[Document images with source code]
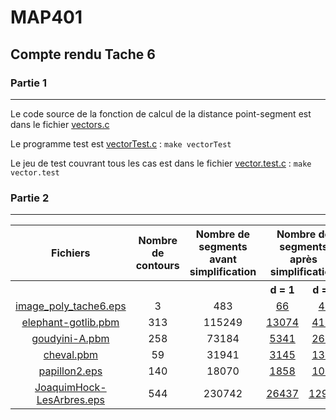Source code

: # MAP401
## Compte rendu Tache 6

### Partie 1
___
Le code source de la fonction  de calcul de la distance 
point-segment est dans le fichier [vectors.c](vectors.c)

Le programme test est [vectorTest.c](vectorTest.c) :
`make vectorTest`

Le jeu de test couvrant tous les cas est dans le fichier 
[vector.test.c](vector.test.c) :
`make vector.test`

### Partie 2
___

<table>
    <tr>
        <th>Fichiers</th>
        <th>Nombre de contours</th>
        <th>Nombre de segments avant simplification</th>
        <th colspan="2">Nombre de segments après simplification</th>
    </tr>
    <tr>
        <th></th>
        <th></th>
        <th></th>
        <th>d = 1</th>
        <th>d = 2</th>
    </tr>
    <tr align="center">
        <td><a href="img/image_poly_tache6.pbm">image_poly_tache6.eps</a></td>
        <td>3</td>
        <td>483</td>
        <td><a href="img/image_poly_tache6_d1.eps">66</a></td>
        <td><a href="img/image_poly_tache6_d2.eps">44</a></td>
    </tr>    
    <tr align="center">
        <td><a href="img/elephant-gotlib.pbm">elephant-gotlib.pbm</a></td>
        <td>313</td>
        <td>115249</td>
        <td><a href="img/elephant-gotlib_d1.eps">13074</a></td>
        <td><a href="img/elephant-gotlib_d2.eps">4137</a></td>
    </tr>   
     <tr align="center">
        <td><a href="img/goudyini-A.pbm">goudyini-A.pbm</a></td>
        <td>258</td>
        <td>73184</td>
        <td><a href="img/goudyini-A_d1.eps">5341</a></td>
        <td><a href="img/goudyini-A_d2.eps">2664</a></td>
    </tr>  
      <tr align="center">
        <td><a href="img/cheval.pbm">cheval.pbm</a></td>
        <td>59</td>
        <td>31941</td>
        <td><a href="img/cheval_d1.eps">3145</a></td>
        <td><a href="img/cheval_d2.eps">1380</a></td>
    </tr>   
     <tr align="center">
        <td><a href="img/papillon2_d2.eps">papillon2.eps</a></td>
        <td>140</td>
        <td>18070</td>
        <td><a href="img/papillon2_d1.eps">1858</a></td>
        <td><a href="img/papillon2_d2.eps">1016</a></td>
    </tr>
         <tr align="center">
            <td><a href="img/JoaquimHock-LesArbres_d2.eps">JoaquimHock-LesArbres.eps</a></td>
            <td>544</td>
            <td>230742</td>
            <td><a href="img/JoaquimHock-LesArbres_d1.eps">26437</a></td>
            <td><a href="img/JoaquimHock-LesArbres_d2.eps">12947</a></td>
        </tr>
</table>​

WHAT NEEDS TO BE DONE — Each line above from the one with "Le jeu de test" up to and including the one with "<td>483</td>" must be set down exactly, and no line outside that span may appear.

RESPONSE AREA —
Le jeu de test couvrant tous les cas est dans le fichier 
[vector.test.c](vector.test.c) :
`make vector.test`

### Partie 2
___

<table>
    <tr>
        <th>Fichiers</th>
        <th>Nombre de contours</th>
        <th>Nombre de segments avant simplification</th>
        <th colspan="2">Nombre de segments après simplification</th>
    </tr>
    <tr>
        <th></th>
        <th></th>
        <th></th>
        <th>d = 1</th>
        <th>d = 2</th>
    </tr>
    <tr align="center">
        <td><a href="img/image_poly_tache6.pbm">image_poly_tache6.eps</a></td>
        <td>3</td>
        <td>483</td>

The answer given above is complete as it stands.